Mutual Fund Returns Comparison: Direct Plan vs. Regular Plan

Published: August 5, 2013 at 6:00 am

Last Updated on

It is now seven months since direct mutual fund plan were introduced. Using NAV history of HDFC Top 200, I have calculated the actual difference in returns between the regular-plan and direct-plan (growth option) obtained so far (Excel sheet attached).

Let use recall that regular funds will have a higher expense ratio than direct funds.  A typical expense ratio breakup can be found here:  Should We Switch To Direct Mutual Fund Plans? Calculate and Consider

First let us look at how the difference between direct plan NAV and regular plan NAV looks like as a function of time.

nav difference

Notice that the NAV difference is a straight line for a good part and then deviates a bit. This is because the difference in expense ratios has decreased a bit. On 25th Jan it was 0.59%. The difference is currently 0.55%

Assuming I have invested some sum on Jan 1st 2013 (I actually did!) I have calculated the internal rate of return on a daily basis using Excels IRR function. I have then calculated the difference in IRR between regular and direct options and converted it to an effective annualized CAGR difference. This is plotted below as a function of time.

return-difference

This suggests that HDFC Top 200 direct has approximately 0.5% higher (annualized) return than HDFC Top 200 Regular fund (if the regular fund has returned -5% then the direct fund has returned -4.5%!). Thus the difference in return is approximately equal to the difference in expense ratios.

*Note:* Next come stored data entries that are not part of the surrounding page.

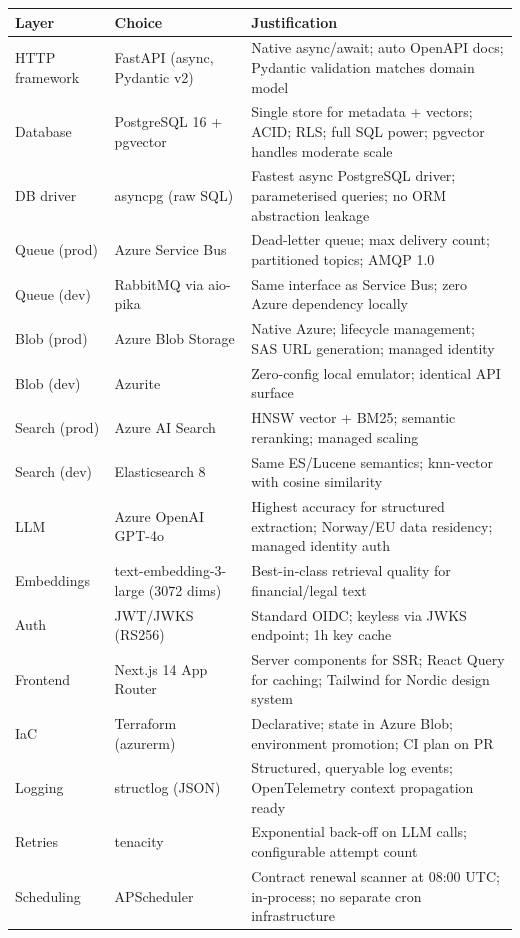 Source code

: \documentclass[12pt,a4paper]{article}
\begin{document}
\begin{tabularx}{\textwidth}{llX}
\toprule
\textbf{Layer} & \textbf{Choice} & \textbf{Justification} \\
\midrule
HTTP framework & FastAPI (async, Pydantic v2) & Native async/await; auto OpenAPI docs; Pydantic validation matches domain model \\
Database & PostgreSQL 16 + pgvector & Single store for metadata + vectors; ACID; RLS; full SQL power; pgvector handles moderate scale \\
DB driver & asyncpg (raw SQL) & Fastest async PostgreSQL driver; parameterised queries; no ORM abstraction leakage \\
Queue (prod) & Azure Service Bus & Dead-letter queue; max delivery count; partitioned topics; AMQP 1.0 \\
Queue (dev) & RabbitMQ via aio-pika & Same interface as Service Bus; zero Azure dependency locally \\
Blob (prod) & Azure Blob Storage & Native Azure; lifecycle management; SAS URL generation; managed identity \\
Blob (dev) & Azurite & Zero-config local emulator; identical API surface \\
Search (prod) & Azure AI Search & HNSW vector + BM25; semantic reranking; managed scaling \\
Search (dev) & Elasticsearch 8 & Same ES/Lucene semantics; knn-vector with cosine similarity \\
LLM & Azure OpenAI GPT-4o & Highest accuracy for structured extraction; Norway/EU data residency; managed identity auth \\
Embeddings & text-embedding-3-large (3072 dims) & Best-in-class retrieval quality for financial/legal text \\
Auth & JWT/JWKS (RS256) & Standard OIDC; keyless via JWKS endpoint; 1h key cache \\
Frontend & Next.js 14 App Router & Server components for SSR; React Query for caching; Tailwind for Nordic design system \\
IaC & Terraform (azurerm) & Declarative; state in Azure Blob; environment promotion; CI plan on PR \\
Logging & structlog (JSON) & Structured, queryable log events; OpenTelemetry context propagation ready \\
Retries & tenacity & Exponential back-off on LLM calls; configurable attempt count \\
Scheduling & APScheduler & Contract renewal scanner at 08:00 UTC; in-process; no separate cron infrastructure \\
\bottomrule
\end{tabularx}
\end{document}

How do we make sense of this? Suppose I say, this 0.5% difference will approximately remain the same whether you invest for 1 year or 10 years,  is it good news or bad?

Many people view this as bad news? What! Only 0.5% difference in returns? Why should I bother with direct mutual fund then?

This result is so counter-intuitive  that on another occasion, I heard this ‘what, only 0.5%!?’ response, from an expert who constantly writes on compounding!

The correct statement is, the difference in returns is 0.5% for each year of investment.

If I invest a sum in HDFC Top 200 Regular and Direct:

  • after 1 year: If the regular fund has a value A, the direct fund will have value (approximately)
    • A x (1+0.5%)
  • after 3 years: If the regular fund has a value B, the direct fund will have a value (approximately)
    • B x (1+0.5%) x (1+0.5%) x (1+0.5%) and so on.
  • In the above I have assumed 0.5% as a constant difference in expense ratios. If this difference is 0.5% in year 1, 0.4% in year 2 and 0.6% in year 3 then we will have:
    • B x (1+0.5%) x (1+0.4%) x (1+0.6%)

So if someone has the disciple to stay invested for a long period of time in a ‘good’ fund then can be a significant difference in corpus.

For example, in the above example,

  • after 5 years, the direct fund value will be about 2.5% higher than the regular fund.
  • after 10 years, the direct fund value will be about 5% higher than the regular fund.

This is an approximate illustration. Use this calculator for a more accurate estimate:

Download the HDFC Top 200 Direct vs. Regular Returns Comparison Excel File

######

Note: I have also calculated the annualised return (CAGR) on a daily basis using Excels XIRR function. The difference between XIRR for direct and regular funds will also give the annualized return difference directly. This difference is a little higher than the one calculated with IRR.